You’ve heard of lithium-ion and alkaline batteries, but vanadium redox flow batteries (VRFBs) are the new kid on the block, and they have a bright future. The emergence of vanadium battery technology is expected to revolutionise clean energy. Highly efficient, energy-dense, stable, and with long lifespans, VRFBs will help us move toward a cleaner and more sustainable energy future.

Vanadium is a relatively abundant metal mostly used in steel alloys, but it can also be used to make batteries with significant advantages over lithium and alkaline batteries. Chief among these advantages is the potential for greener energy storage. In the battery, vanadium is specifically used as the electrolyte, which is potentially infinitely recyclable, allowing it to last longer than lithium batteries.

Vanadium redox battery in UNSW Sydney

Vanadium redox flow battery located at the University of New South Wales (Radiotrefoil, CC BY-SA 4.0, via Wikimedia Commons)

Australia is set to profit from the world’s expected future demand for vanadium, with access to some of the richest deposits in the world. Because of vanadium’s importance, the Australian Government has classified it as a critical mineral. Australia has not yet tapped into its vast vanadium deposits, but the Federal Government has plans in the works as part of its Critical Minerals Strategy, which will aim to boost exports of minerals and invest in and develop downstream refining and processing capabilities, potentially creating over 250,000 jobs.

By 2050, the production of low-carbon technologies will rely more on minerals. As one of the critical minerals, demand for Vanadium is projected to rise by 173% from 2017 to meet the requirements of 2050.
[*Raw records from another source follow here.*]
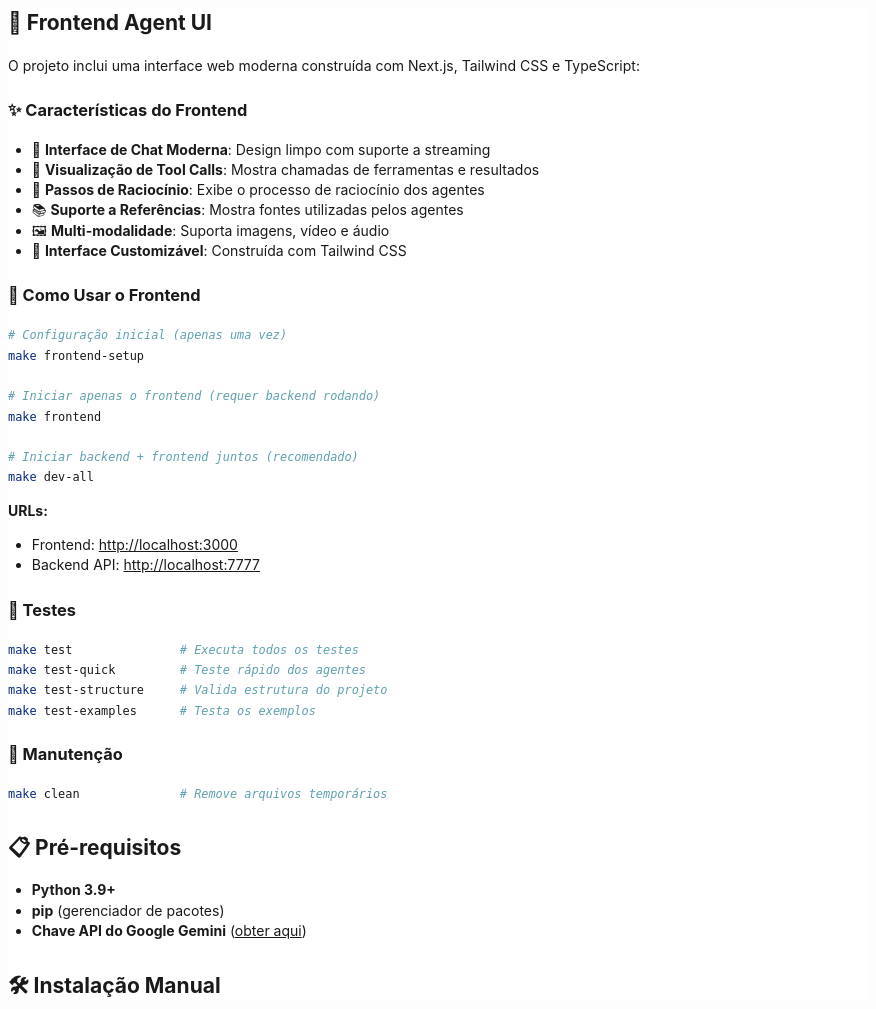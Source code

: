 ## 🎨 Frontend Agent UI

O projeto inclui uma interface web moderna construída com Next.js, Tailwind CSS e TypeScript:

### ✨ Características do Frontend

- 💬 **Interface de Chat Moderna**: Design limpo com suporte a streaming
- 🧩 **Visualização de Tool Calls**: Mostra chamadas de ferramentas e resultados
- 🧠 **Passos de Raciocínio**: Exibe o processo de raciocínio dos agentes
- 📚 **Suporte a Referências**: Mostra fontes utilizadas pelos agentes
- 🖼️ **Multi-modalidade**: Suporta imagens, vídeo e áudio
- 🎨 **Interface Customizável**: Construída com Tailwind CSS

### 🚀 Como Usar o Frontend

```bash
# Configuração inicial (apenas uma vez)
make frontend-setup

# Iniciar apenas o frontend (requer backend rodando)
make frontend

# Iniciar backend + frontend juntos (recomendado)
make dev-all
```

**URLs:**

- Frontend: <http://localhost:3000>
- Backend API: <http://localhost:7777>

### 🧪 Testes

```bash
make test               # Executa todos os testes
make test-quick         # Teste rápido dos agentes
make test-structure     # Valida estrutura do projeto
make test-examples      # Testa os exemplos
```

### 🧹 Manutenção

```bash
make clean              # Remove arquivos temporários
```

## 📋 Pré-requisitos

- **Python 3.9+**
- **pip** (gerenciador de pacotes)
- **Chave API do Google Gemini** ([obter aqui](https://makersuite.google.com/app/apikey))

## 🛠️ Instalação Manual
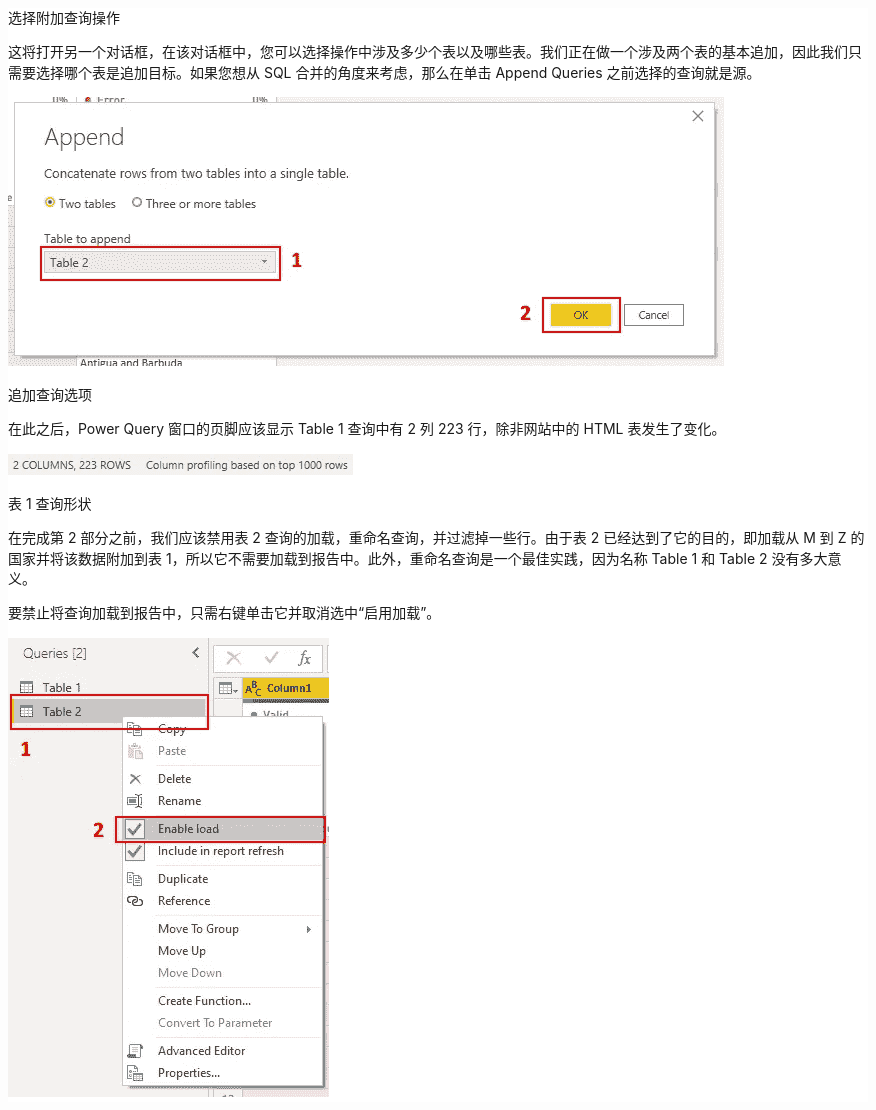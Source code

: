 选择附加查询操作

这将打开另一个对话框，在该对话框中，您可以选择操作中涉及多少个表以及哪些表。我们正在做一个涉及两个表的基本追加，因此我们只需要选择哪个表是追加目标。如果您想从 SQL 合并的角度来考虑，那么在单击 Append Queries 之前选择的查询就是源。

![](img/fa79a2c6135c4bb246d96f70fe9ebfcb.png)

追加查询选项

在此之后，Power Query 窗口的页脚应该显示 Table 1 查询中有 2 列 223 行，除非网站中的 HTML 表发生了变化。

![](img/4099e749d567220bd81cbea1f3f64191.png)

表 1 查询形状

在完成第 2 部分之前，我们应该禁用表 2 查询的加载，重命名查询，并过滤掉一些行。由于表 2 已经达到了它的目的，即加载从 M 到 Z 的国家并将该数据附加到表 1，所以它不需要加载到报告中。此外，重命名查询是一个最佳实践，因为名称 Table 1 和 Table 2 没有多大意义。

要禁止将查询加载到报告中，只需右键单击它并取消选中“启用加载”。

![](img/b5018f10668e0f104ff931f927271892.png)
Vanadium flow battery diagram

In June 2023, Australia’s first commercial-grade vanadium battery (and the first of its kind in the whole southern hemisphere) was completed, to be operational in August. The battery was developed by Yadlamalka Energy at Bunguma, South Australia, and is connected to a grid of solar panels. The battery will store close to 10 gigawatts of power per annum, charged by excess energy captured from the sun. The energy stored by the battery will power households at night when the grid is experiencing high demand, lasting for four hours instead of a lithium battery’s half an hour to two hours.

The development of Yadlamalka Energy’s vanadium battery is a promising step forward for Australia’s green energy ambitions, indicative of the nation’s potential to be leaders in the development of VRFBs.